=== Provided records ===
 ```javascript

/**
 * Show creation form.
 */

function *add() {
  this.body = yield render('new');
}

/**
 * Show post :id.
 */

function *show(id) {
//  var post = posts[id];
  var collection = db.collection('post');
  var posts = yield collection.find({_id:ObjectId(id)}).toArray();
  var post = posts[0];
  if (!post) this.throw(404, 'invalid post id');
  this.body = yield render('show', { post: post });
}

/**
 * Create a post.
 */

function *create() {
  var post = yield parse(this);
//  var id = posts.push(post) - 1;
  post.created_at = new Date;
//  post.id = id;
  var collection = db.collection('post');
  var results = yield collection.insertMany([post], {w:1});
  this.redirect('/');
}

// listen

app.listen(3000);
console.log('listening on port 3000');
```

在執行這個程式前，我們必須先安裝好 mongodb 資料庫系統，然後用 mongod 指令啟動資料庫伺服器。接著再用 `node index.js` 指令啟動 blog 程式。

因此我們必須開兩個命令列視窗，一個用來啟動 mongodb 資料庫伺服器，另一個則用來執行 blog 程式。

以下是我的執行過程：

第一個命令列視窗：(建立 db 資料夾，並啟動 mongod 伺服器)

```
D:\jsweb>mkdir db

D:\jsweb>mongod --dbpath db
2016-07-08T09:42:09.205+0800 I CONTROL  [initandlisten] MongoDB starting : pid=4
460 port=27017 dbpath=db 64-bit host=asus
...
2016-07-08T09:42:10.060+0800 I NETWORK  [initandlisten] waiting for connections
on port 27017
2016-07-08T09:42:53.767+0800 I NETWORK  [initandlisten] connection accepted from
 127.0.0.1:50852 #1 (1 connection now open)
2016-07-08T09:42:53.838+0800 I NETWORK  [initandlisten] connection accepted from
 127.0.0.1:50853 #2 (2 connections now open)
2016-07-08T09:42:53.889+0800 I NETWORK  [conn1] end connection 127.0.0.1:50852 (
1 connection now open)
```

=== What you will do ===
If a line in the listing holds the word "posts", copy it out.

=== Task output ===
//  var post = posts[id];
  var posts = yield collection.find({_id:ObjectId(id)}).toArray();
  var post = posts[0];
//  var id = posts.push(post) - 1;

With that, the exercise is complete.